Oh Himiko, Where Art Thou?
Maybe I am just a sucker for strong female characters, but Himiko is an awesome addition to the cast. In the earlier scenes of the episode she definitely lacks some confidence, unsure of her arrival on the crazy island. As the show progresses her resolve hardens bit by bit, until she finally comes into her own. I am happy to see such an an ambitious character arc in only the second episode of the series.
Considering at the rapid pace at which she is developed, many might argue that it seems artificial. Considering the circumstances(which we’ll discuss a bit later in the article), it makes perfect sense and isn’t the least bit contrived. Stress factors often have a strong impact on our psyche, and being stranded on an island filled with bomb-totting psychopaths could definitely be classified as one. The series could have played the insanity card but it didn’t, which I am thankful for.
I am interested to see where Ryouta and Himiko’s relationship goes. It is a bit cheesy that the girl Ryouta had a relationship online with is her, but I think its an effective foreshadowing tool for their future together. I don’t know if their relationship will ever get consummated considering the one cour length, but if the opening theme had anything to say about it, then I am pretty sure it will. I just hope it is enough time to build a authentic bond between the two. I wouldn’t want another Kirito and Asuna, where a lot of the development of their relationship happens after the fact to give their partnership some legitimacy.
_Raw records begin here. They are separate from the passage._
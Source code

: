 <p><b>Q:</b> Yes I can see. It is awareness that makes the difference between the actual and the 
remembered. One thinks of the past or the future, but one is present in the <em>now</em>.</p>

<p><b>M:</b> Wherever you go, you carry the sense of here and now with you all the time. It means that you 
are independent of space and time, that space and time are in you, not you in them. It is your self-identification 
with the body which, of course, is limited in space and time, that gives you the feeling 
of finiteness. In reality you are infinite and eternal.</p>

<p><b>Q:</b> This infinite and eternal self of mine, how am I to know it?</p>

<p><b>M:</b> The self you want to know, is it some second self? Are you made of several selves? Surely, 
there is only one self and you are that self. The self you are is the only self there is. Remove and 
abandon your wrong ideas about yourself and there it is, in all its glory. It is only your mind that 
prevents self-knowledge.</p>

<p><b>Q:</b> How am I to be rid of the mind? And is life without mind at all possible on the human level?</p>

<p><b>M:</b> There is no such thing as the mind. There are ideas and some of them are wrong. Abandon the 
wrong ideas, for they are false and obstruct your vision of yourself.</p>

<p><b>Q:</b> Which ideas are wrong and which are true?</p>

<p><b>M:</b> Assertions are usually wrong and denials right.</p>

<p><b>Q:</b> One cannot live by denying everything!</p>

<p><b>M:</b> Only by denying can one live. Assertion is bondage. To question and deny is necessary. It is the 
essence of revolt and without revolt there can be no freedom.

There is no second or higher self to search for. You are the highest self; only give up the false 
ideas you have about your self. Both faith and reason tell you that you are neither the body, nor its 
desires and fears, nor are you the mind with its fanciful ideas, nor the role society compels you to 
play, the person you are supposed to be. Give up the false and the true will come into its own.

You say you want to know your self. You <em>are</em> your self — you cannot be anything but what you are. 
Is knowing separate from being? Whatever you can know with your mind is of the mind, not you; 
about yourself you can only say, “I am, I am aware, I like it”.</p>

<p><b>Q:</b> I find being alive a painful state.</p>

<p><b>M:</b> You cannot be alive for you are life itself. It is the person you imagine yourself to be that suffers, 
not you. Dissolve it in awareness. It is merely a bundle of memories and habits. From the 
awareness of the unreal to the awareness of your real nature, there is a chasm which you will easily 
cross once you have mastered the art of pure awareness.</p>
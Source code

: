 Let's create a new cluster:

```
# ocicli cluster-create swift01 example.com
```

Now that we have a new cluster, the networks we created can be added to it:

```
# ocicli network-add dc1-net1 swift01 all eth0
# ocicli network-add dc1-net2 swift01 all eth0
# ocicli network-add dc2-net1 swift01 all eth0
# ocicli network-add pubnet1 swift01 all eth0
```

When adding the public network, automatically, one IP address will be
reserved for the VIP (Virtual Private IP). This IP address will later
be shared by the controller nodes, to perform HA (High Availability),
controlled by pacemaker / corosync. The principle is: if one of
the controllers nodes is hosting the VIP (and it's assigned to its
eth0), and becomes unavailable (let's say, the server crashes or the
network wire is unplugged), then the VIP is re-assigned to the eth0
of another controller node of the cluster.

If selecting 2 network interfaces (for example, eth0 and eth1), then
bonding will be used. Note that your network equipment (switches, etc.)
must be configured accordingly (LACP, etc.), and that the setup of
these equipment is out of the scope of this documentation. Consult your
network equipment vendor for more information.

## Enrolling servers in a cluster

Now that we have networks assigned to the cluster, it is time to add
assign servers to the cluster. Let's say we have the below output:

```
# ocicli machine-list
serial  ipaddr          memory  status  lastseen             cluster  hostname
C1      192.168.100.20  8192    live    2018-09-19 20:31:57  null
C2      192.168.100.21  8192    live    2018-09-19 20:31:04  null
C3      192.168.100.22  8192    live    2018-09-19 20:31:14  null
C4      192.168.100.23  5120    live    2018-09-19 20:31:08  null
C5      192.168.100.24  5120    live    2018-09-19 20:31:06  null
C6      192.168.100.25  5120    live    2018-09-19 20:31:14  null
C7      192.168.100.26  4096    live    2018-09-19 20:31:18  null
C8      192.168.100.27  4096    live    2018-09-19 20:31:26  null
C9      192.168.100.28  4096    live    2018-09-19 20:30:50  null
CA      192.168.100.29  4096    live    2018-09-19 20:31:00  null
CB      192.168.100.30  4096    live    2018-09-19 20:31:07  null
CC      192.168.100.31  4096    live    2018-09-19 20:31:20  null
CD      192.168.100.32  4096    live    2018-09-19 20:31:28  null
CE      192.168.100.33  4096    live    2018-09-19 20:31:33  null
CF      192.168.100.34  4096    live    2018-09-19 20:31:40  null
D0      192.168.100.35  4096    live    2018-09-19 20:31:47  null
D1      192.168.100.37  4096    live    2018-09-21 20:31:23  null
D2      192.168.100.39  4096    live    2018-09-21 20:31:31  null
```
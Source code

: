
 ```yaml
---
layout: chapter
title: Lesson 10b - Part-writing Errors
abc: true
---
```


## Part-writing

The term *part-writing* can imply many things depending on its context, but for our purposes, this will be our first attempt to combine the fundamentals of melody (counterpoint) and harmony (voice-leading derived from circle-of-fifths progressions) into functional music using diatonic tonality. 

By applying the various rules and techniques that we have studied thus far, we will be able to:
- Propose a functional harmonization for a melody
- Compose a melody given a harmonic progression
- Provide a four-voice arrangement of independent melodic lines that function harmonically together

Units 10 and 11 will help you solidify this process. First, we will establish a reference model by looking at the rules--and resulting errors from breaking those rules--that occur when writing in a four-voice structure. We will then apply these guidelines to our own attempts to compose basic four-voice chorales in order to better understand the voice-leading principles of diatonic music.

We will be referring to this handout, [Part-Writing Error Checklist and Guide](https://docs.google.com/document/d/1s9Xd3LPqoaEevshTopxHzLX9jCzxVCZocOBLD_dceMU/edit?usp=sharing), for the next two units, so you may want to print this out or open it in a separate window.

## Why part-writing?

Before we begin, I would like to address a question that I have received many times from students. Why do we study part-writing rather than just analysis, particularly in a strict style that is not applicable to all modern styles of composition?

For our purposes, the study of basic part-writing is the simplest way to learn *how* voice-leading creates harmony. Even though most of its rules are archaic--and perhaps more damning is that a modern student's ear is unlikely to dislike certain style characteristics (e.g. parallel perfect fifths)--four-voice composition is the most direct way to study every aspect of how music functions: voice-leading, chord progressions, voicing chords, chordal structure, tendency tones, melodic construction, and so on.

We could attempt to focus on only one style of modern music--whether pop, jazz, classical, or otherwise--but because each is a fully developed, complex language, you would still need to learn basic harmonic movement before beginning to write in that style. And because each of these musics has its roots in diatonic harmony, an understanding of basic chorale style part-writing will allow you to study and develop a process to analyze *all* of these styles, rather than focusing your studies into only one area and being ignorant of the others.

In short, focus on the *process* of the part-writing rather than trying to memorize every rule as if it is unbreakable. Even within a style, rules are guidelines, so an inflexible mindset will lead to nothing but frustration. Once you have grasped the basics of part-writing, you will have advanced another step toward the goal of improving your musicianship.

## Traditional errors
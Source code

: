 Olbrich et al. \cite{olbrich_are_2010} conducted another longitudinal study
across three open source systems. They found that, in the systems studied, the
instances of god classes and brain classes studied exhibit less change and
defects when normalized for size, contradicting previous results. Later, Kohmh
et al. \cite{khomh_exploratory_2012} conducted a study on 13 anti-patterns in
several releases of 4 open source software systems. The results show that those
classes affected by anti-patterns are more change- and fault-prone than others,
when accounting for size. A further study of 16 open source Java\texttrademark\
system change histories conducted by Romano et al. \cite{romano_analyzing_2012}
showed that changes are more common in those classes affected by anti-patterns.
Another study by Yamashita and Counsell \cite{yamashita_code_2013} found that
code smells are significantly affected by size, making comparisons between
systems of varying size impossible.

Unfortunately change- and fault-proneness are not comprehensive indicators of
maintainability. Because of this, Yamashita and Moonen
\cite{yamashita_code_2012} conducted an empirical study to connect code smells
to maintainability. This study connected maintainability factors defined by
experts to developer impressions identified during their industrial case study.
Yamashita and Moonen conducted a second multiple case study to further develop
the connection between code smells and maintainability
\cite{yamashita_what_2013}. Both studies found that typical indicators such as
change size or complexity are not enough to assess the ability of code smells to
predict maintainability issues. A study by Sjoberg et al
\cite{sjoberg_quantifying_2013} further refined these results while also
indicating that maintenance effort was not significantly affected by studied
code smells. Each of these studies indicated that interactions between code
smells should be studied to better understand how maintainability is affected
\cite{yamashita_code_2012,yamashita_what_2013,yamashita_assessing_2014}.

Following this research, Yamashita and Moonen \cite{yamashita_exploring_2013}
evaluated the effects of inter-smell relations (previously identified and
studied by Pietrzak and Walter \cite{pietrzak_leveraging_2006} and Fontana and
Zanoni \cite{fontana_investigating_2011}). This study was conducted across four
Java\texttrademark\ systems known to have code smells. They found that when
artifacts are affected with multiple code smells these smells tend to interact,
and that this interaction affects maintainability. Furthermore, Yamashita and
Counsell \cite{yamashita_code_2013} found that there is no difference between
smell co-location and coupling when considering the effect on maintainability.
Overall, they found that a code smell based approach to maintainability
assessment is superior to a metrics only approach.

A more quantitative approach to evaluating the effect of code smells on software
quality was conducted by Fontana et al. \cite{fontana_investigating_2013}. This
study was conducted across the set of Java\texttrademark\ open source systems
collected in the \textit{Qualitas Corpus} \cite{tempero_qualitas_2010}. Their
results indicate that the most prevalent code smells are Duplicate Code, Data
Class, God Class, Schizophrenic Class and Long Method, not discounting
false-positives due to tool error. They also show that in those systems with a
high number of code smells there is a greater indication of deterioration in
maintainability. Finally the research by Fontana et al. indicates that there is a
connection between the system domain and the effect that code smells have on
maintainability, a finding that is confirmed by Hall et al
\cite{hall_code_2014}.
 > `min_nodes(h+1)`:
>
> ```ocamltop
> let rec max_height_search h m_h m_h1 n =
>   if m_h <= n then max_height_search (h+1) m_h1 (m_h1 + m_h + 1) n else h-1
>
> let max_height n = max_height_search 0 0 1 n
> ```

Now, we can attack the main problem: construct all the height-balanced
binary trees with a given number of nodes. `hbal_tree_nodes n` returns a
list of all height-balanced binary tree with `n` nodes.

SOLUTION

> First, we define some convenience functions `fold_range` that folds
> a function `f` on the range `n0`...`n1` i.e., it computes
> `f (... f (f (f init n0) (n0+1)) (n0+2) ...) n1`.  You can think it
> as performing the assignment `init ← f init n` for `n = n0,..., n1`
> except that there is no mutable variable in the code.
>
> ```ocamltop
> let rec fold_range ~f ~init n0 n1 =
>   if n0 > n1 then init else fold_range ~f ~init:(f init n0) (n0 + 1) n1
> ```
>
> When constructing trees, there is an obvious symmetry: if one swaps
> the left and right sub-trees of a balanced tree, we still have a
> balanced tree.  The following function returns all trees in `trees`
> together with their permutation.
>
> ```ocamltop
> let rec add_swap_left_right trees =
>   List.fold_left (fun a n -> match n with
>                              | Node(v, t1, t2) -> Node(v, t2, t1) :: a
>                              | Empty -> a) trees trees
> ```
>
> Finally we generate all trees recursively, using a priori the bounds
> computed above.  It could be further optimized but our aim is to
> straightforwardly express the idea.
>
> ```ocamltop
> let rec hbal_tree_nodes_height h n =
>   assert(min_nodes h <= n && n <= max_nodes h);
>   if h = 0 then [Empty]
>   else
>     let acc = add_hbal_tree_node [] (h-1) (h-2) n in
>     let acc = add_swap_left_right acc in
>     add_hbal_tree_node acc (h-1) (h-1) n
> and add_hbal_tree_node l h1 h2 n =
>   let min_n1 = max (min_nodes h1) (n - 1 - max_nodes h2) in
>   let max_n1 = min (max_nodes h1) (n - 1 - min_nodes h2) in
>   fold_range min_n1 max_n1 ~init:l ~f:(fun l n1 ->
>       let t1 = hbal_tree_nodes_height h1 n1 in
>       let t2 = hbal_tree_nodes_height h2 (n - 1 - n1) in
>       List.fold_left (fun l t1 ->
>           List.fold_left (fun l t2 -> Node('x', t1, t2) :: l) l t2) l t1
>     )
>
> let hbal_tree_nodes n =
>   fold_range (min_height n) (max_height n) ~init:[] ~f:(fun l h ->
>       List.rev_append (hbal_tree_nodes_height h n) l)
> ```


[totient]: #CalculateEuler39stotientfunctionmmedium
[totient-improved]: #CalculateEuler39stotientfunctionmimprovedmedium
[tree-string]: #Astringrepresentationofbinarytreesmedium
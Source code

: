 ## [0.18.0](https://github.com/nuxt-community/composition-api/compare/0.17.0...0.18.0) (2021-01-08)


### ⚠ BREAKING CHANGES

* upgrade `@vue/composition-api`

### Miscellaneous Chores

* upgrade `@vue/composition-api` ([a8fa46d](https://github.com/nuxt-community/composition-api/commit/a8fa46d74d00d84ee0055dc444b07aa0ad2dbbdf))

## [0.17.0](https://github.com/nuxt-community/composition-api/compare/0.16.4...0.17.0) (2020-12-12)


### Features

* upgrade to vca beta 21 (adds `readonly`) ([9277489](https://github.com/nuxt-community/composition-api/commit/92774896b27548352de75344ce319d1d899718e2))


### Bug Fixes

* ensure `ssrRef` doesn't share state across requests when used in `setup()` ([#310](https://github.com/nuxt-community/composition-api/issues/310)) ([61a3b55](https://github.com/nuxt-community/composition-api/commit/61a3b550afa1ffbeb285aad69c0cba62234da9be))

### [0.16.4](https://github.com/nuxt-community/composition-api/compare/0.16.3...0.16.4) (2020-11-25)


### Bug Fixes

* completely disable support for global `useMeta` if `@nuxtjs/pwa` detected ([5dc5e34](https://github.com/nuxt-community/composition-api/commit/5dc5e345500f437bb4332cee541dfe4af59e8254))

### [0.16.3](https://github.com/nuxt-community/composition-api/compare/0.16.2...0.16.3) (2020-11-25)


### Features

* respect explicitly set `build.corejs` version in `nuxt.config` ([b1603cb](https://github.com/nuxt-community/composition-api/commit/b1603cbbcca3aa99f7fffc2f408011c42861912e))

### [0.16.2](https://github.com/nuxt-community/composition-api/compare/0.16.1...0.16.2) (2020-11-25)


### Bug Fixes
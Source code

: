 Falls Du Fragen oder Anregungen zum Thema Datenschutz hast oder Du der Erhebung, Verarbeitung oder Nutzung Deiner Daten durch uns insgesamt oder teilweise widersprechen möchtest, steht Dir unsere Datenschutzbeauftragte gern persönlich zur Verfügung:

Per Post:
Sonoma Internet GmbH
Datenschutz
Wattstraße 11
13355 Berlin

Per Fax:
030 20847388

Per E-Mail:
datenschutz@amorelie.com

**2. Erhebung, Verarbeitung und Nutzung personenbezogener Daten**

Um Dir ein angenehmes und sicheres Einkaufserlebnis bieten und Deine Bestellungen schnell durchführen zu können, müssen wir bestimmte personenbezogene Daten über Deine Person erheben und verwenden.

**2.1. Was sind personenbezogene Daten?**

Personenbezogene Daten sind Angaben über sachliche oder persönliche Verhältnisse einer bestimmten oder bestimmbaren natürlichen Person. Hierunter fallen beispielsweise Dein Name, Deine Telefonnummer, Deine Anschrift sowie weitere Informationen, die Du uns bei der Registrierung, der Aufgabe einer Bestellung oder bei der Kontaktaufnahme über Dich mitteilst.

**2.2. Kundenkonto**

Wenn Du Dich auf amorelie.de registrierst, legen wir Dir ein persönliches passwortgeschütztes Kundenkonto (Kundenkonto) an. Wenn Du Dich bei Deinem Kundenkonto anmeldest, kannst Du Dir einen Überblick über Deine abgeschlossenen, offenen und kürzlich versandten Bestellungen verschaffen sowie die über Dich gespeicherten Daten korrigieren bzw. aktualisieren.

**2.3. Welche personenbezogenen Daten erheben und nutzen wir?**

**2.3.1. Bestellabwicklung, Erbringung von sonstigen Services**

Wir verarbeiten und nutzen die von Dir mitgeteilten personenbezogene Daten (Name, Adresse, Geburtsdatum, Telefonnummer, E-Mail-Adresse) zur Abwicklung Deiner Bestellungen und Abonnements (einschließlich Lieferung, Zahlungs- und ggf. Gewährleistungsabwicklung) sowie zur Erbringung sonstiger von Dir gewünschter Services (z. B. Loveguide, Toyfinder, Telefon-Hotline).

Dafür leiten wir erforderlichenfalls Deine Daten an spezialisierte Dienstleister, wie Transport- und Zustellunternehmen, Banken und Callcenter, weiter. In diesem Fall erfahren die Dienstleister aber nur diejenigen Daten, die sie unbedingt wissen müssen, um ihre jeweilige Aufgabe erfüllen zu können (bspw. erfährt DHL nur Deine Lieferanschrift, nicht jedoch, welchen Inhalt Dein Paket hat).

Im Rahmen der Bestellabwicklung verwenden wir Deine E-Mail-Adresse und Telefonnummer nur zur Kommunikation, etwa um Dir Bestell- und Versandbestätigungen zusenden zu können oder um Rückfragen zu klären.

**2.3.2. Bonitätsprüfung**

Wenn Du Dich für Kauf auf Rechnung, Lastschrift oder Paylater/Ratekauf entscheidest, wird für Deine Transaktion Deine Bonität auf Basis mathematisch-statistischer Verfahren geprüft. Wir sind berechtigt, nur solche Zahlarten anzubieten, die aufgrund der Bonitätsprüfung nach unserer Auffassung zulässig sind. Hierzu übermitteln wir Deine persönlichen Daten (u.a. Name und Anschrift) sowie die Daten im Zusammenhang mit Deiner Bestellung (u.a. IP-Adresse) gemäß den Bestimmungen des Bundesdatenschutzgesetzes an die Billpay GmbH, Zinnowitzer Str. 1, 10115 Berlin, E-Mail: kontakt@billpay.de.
I’m not saying being dark or gritty is a bad thing. Btooom!, after Psycho-Pass, is the second series this week to heavily feature rape. But this series ups the ante by not featuring one rape, but three and an attempted one. It’s difficult to watch these scenes considering what is going on.
My only problem with rape in anime is that it isolates the viewership when it’s presented too early. We haven’t had enough time to build rapport with any of the characters, so when it does happen it becomes a distasteful shock that we associate with the series itself and not hate for the character it being perpetrated by or empathy for the character being victimized. There are better ways to involve the audience in the early stages of a show, and I don’t think the shock factor really works.
By no means am I saying that rape should not occur in anime. For series aimed more at adults it is perfectly fine for it to happen. Law and Order: Special Victims Unit entire premise is based on victims of the crime. I just believe that sometimes it’s used too easily and creates an effect opposite to what the producers were aiming for.
The first rape scene is a bit surreal to watch because we just see a trio of girls strewn across the floor, their clothes torn, and their bodies swathed in shadows and candlelight. The second onr has an obese man towering over Himiko, sweat, slobber and all, as he proclaims he doesn’t understand why all the girls he’s with always start screaming ‘No’.
The show seems to take an extra effort to demonize men. The ones presented seem irrational, violent or arrogant. Even the ones that show a kinder side to themselves rear their ugly heads when put under pressure. I can’t understand how every man Himiko comes in contact with is secretly a devil in disguise. I understand that it’s supposed to serve as a foil for Ryouta, who will disprove Himiko’s notion that all men are scum, but it’s so exaggerated it seems almost comical.